(Stored data)
—————
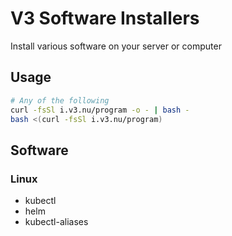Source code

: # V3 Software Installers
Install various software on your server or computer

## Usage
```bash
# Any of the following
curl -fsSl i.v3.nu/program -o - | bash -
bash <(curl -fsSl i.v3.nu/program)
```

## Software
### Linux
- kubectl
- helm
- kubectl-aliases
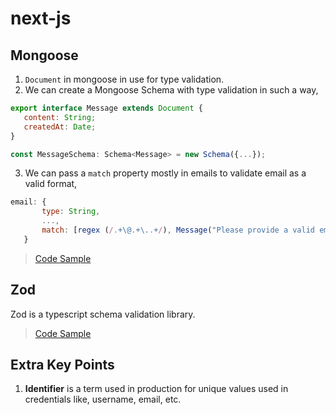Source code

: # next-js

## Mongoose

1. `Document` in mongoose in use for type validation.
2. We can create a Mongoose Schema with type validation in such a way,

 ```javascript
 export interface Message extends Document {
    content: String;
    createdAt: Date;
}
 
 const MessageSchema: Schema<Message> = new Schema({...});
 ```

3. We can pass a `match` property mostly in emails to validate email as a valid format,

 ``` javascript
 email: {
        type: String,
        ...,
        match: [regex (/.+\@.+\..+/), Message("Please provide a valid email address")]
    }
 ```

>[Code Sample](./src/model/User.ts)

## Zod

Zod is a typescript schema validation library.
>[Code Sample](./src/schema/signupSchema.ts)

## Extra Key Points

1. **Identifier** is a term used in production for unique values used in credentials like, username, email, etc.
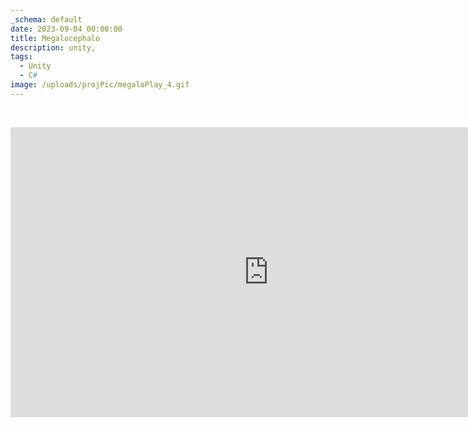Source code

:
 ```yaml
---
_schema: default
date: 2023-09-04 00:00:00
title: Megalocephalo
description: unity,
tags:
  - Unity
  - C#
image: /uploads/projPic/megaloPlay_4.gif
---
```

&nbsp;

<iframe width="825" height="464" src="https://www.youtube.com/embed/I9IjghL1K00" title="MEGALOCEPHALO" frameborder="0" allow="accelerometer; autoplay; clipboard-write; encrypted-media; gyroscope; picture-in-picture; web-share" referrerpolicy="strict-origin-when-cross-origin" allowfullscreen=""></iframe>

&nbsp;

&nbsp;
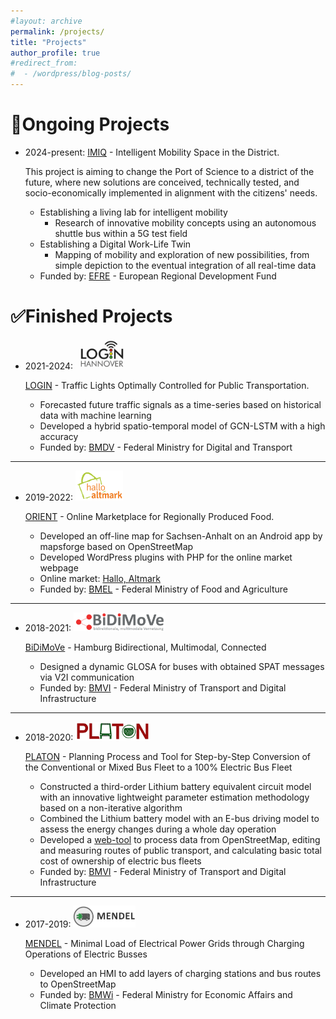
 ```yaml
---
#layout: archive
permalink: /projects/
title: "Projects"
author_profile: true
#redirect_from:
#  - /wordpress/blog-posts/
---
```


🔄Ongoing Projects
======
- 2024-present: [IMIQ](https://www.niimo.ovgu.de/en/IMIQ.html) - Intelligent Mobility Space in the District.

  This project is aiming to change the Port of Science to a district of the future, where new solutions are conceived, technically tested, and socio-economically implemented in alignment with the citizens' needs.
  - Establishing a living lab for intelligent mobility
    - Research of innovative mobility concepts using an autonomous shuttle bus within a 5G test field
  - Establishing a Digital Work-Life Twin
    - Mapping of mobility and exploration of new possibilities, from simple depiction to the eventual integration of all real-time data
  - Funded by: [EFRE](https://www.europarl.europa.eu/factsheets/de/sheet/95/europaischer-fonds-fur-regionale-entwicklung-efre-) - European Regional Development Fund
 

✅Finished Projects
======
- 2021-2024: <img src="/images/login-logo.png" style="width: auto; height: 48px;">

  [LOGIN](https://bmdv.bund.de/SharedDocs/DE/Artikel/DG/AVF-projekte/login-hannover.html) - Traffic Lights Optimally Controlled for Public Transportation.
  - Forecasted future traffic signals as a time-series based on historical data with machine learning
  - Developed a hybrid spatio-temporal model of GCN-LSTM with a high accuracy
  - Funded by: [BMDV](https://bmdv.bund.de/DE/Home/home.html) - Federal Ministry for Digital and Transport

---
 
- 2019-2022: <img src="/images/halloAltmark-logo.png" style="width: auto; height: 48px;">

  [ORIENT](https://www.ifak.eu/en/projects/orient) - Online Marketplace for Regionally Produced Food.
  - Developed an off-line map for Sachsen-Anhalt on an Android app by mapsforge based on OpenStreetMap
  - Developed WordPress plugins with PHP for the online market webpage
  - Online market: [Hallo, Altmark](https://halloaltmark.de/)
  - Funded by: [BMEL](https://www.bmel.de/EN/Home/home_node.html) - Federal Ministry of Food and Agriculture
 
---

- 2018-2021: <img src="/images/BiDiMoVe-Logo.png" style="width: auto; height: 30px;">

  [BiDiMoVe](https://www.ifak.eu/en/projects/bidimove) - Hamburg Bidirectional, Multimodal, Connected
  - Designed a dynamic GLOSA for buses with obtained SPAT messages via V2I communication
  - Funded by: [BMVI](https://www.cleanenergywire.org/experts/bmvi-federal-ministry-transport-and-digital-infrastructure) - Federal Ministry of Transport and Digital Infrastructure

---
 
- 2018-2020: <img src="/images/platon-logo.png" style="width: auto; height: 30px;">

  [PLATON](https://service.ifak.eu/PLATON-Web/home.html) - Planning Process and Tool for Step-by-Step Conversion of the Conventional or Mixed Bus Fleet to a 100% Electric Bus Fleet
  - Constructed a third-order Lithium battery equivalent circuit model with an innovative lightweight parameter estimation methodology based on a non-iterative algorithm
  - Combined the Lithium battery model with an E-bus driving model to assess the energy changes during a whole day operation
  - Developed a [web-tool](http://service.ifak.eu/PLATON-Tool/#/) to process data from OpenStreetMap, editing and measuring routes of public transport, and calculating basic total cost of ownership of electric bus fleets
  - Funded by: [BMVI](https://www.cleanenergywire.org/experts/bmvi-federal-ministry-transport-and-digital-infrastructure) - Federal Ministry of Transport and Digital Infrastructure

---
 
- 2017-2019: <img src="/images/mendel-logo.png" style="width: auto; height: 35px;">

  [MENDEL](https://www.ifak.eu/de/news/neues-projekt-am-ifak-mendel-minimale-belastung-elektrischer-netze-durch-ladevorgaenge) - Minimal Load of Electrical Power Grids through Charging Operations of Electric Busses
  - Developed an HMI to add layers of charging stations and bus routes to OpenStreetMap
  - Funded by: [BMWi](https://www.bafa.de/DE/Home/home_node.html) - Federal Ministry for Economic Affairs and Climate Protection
—————
TASK REQUIREMENTS: Please retype the data exactly. The pictures do not go in.

WRITTEN RESPONSE:
Source code

: # V3 Software Installers
Install various software on your server or computer

## Usage
```bash
# Any of the following
curl -fsSl i.v3.nu/program -o - | bash -
bash <(curl -fsSl i.v3.nu/program)
```

## Software
### Linux
- kubectl
- helm
- kubectl-aliases
Source code

: # next-js

## Mongoose

1. `Document` in mongoose in use for type validation.
2. We can create a Mongoose Schema with type validation in such a way,

 ```javascript
 export interface Message extends Document {
    content: String;
    createdAt: Date;
}
 
 const MessageSchema: Schema<Message> = new Schema({...});
 ```

3. We can pass a `match` property mostly in emails to validate email as a valid format,

 ``` javascript
 email: {
        type: String,
        ...,
        match: [regex (/.+\@.+\..+/), Message("Please provide a valid email address")]
    }
 ```

>[Code Sample](./src/model/User.ts)

## Zod

Zod is a typescript schema validation library.
>[Code Sample](./src/schema/signupSchema.ts)

## Extra Key Points

1. **Identifier** is a term used in production for unique values used in credentials like, username, email, etc.
Source code

:
 ```yaml
---
_schema: default
date: 2023-09-04 00:00:00
title: Megalocephalo
description: unity,
tags:
  - Unity
  - C#
image: /uploads/projPic/megaloPlay_4.gif
---
```

&nbsp;

<iframe width="825" height="464" src="https://www.youtube.com/embed/I9IjghL1K00" title="MEGALOCEPHALO" frameborder="0" allow="accelerometer; autoplay; clipboard-write; encrypted-media; gyroscope; picture-in-picture; web-share" referrerpolicy="strict-origin-when-cross-origin" allowfullscreen=""></iframe>

&nbsp;

&nbsp;
 ```yaml
---
#layout: archive
permalink: /projects/
title: "Projects"
author_profile: true
#redirect_from:
#  - /wordpress/blog-posts/
---
```


🔄Ongoing Projects
======
- 2024-present: [IMIQ](https://www.niimo.ovgu.de/en/IMIQ.html) - Intelligent Mobility Space in the District.

  This project is aiming to change the Port of Science to a district of the future, where new solutions are conceived, technically tested, and socio-economically implemented in alignment with the citizens' needs.
  - Establishing a living lab for intelligent mobility
    - Research of innovative mobility concepts using an autonomous shuttle bus within a 5G test field
  - Establishing a Digital Work-Life Twin
    - Mapping of mobility and exploration of new possibilities, from simple depiction to the eventual integration of all real-time data
  - Funded by: [EFRE](https://www.europarl.europa.eu/factsheets/de/sheet/95/europaischer-fonds-fur-regionale-entwicklung-efre-) - European Regional Development Fund
 

✅Finished Projects
======
- 2021-2024: <img src="/images/login-logo.png" style="width: auto; height: 48px;">

  [LOGIN](https://bmdv.bund.de/SharedDocs/DE/Artikel/DG/AVF-projekte/login-hannover.html) - Traffic Lights Optimally Controlled for Public Transportation.
  - Forecasted future traffic signals as a time-series based on historical data with machine learning
  - Developed a hybrid spatio-temporal model of GCN-LSTM with a high accuracy
  - Funded by: [BMDV](https://bmdv.bund.de/DE/Home/home.html) - Federal Ministry for Digital and Transport

---
 
- 2019-2022: <img src="/images/halloAltmark-logo.png" style="width: auto; height: 48px;">

  [ORIENT](https://www.ifak.eu/en/projects/orient) - Online Marketplace for Regionally Produced Food.
  - Developed an off-line map for Sachsen-Anhalt on an Android app by mapsforge based on OpenStreetMap
  - Developed WordPress plugins with PHP for the online market webpage
  - Online market: [Hallo, Altmark](https://halloaltmark.de/)
  - Funded by: [BMEL](https://www.bmel.de/EN/Home/home_node.html) - Federal Ministry of Food and Agriculture
 
---

- 2018-2021: <img src="/images/BiDiMoVe-Logo.png" style="width: auto; height: 30px;">

  [BiDiMoVe](https://www.ifak.eu/en/projects/bidimove) - Hamburg Bidirectional, Multimodal, Connected
  - Designed a dynamic GLOSA for buses with obtained SPAT messages via V2I communication
  - Funded by: [BMVI](https://www.cleanenergywire.org/experts/bmvi-federal-ministry-transport-and-digital-infrastructure) - Federal Ministry of Transport and Digital Infrastructure

---
 
- 2018-2020: <img src="/images/platon-logo.png" style="width: auto; height: 30px;">

  [PLATON](https://service.ifak.eu/PLATON-Web/home.html) - Planning Process and Tool for Step-by-Step Conversion of the Conventional or Mixed Bus Fleet to a 100% Electric Bus Fleet
  - Constructed a third-order Lithium battery equivalent circuit model with an innovative lightweight parameter estimation methodology based on a non-iterative algorithm
  - Combined the Lithium battery model with an E-bus driving model to assess the energy changes during a whole day operation
  - Developed a [web-tool](http://service.ifak.eu/PLATON-Tool/#/) to process data from OpenStreetMap, editing and measuring routes of public transport, and calculating basic total cost of ownership of electric bus fleets
  - Funded by: [BMVI](https://www.cleanenergywire.org/experts/bmvi-federal-ministry-transport-and-digital-infrastructure) - Federal Ministry of Transport and Digital Infrastructure

---
 
- 2017-2019: <img src="/images/mendel-logo.png" style="width: auto; height: 35px;">

  [MENDEL](https://www.ifak.eu/de/news/neues-projekt-am-ifak-mendel-minimale-belastung-elektrischer-netze-durch-ladevorgaenge) - Minimal Load of Electrical Power Grids through Charging Operations of Electric Busses
  - Developed an HMI to add layers of charging stations and bus routes to OpenStreetMap
  - Funded by: [BMWi](https://www.bafa.de/DE/Home/home_node.html) - Federal Ministry for Economic Affairs and Climate Protection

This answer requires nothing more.